DATA EXTRACT:

++++++

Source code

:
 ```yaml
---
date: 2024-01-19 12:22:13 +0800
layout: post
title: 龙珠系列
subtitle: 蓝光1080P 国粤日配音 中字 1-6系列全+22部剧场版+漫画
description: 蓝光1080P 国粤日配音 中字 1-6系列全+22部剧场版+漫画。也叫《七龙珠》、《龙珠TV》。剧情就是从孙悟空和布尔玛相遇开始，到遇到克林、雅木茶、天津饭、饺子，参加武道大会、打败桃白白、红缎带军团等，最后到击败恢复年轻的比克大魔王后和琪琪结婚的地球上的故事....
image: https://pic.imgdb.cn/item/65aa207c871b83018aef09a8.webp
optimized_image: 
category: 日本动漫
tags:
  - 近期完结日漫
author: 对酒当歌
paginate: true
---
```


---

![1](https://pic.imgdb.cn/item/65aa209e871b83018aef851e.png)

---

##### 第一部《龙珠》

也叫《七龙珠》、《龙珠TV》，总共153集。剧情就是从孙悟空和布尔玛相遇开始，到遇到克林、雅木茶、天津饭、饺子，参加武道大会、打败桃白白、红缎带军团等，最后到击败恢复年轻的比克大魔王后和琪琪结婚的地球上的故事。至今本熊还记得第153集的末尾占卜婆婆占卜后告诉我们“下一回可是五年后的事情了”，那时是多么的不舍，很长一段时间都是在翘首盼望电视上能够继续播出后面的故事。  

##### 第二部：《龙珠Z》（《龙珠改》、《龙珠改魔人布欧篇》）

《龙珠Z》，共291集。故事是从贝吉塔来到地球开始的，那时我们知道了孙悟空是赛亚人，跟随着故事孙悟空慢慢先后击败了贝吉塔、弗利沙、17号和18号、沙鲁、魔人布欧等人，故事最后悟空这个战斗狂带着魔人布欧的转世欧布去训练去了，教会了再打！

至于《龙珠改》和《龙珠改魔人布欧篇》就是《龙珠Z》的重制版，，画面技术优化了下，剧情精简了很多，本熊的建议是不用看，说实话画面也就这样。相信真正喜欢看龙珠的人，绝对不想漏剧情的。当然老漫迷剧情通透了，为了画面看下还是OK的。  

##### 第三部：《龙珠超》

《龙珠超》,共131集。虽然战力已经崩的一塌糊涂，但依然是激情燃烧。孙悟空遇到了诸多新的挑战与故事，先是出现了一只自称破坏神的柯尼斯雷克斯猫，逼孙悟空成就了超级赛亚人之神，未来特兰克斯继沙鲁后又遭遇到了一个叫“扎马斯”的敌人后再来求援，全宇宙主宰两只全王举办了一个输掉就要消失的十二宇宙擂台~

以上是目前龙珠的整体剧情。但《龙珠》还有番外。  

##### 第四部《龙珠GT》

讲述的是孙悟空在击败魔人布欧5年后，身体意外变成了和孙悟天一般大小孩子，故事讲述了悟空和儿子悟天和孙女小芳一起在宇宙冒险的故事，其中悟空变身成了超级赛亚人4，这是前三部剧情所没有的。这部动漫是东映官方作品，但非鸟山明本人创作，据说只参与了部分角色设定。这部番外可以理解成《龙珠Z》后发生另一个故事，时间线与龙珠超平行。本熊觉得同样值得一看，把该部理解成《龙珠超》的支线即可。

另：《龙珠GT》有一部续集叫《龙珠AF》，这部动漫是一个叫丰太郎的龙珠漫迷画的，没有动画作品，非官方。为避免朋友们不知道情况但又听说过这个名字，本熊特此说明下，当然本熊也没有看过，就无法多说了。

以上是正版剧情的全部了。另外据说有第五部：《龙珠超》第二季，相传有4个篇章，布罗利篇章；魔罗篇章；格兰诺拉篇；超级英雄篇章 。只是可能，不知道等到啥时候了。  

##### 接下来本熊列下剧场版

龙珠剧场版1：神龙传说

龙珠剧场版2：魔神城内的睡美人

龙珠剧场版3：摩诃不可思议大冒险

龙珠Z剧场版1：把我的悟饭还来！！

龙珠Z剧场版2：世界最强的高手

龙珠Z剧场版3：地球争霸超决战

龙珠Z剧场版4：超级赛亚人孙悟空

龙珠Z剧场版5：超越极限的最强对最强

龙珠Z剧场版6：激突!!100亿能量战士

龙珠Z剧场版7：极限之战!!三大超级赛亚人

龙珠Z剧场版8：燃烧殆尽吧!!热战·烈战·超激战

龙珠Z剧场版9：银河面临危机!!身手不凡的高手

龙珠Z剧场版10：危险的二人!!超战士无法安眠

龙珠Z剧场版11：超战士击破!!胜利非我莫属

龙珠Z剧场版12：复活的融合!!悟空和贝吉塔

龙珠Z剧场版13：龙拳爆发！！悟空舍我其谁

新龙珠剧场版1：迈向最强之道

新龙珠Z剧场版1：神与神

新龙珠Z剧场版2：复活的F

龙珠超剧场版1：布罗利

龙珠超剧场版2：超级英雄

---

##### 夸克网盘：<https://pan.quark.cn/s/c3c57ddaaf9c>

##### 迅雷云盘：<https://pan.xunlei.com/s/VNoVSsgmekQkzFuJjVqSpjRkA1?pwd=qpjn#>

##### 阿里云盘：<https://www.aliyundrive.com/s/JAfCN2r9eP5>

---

++++++

PROBLEM TO SOLVE:
Copy each line of the preceding data that contains the string "龙珠改魔人布欧篇".

OUTPUT OF THE EXERCISE:
##### 第二部：《龙珠Z》（《龙珠改》、《龙珠改魔人布欧篇》）
至于《龙珠改》和《龙珠改魔人布欧篇》就是《龙珠Z》的重制版，，画面技术优化了下，剧情精简了很多，本熊的建议是不用看，说实话画面也就这样。相信真正喜欢看龙珠的人，绝对不想漏剧情的。当然老漫迷剧情通透了，为了画面看下还是OK的。  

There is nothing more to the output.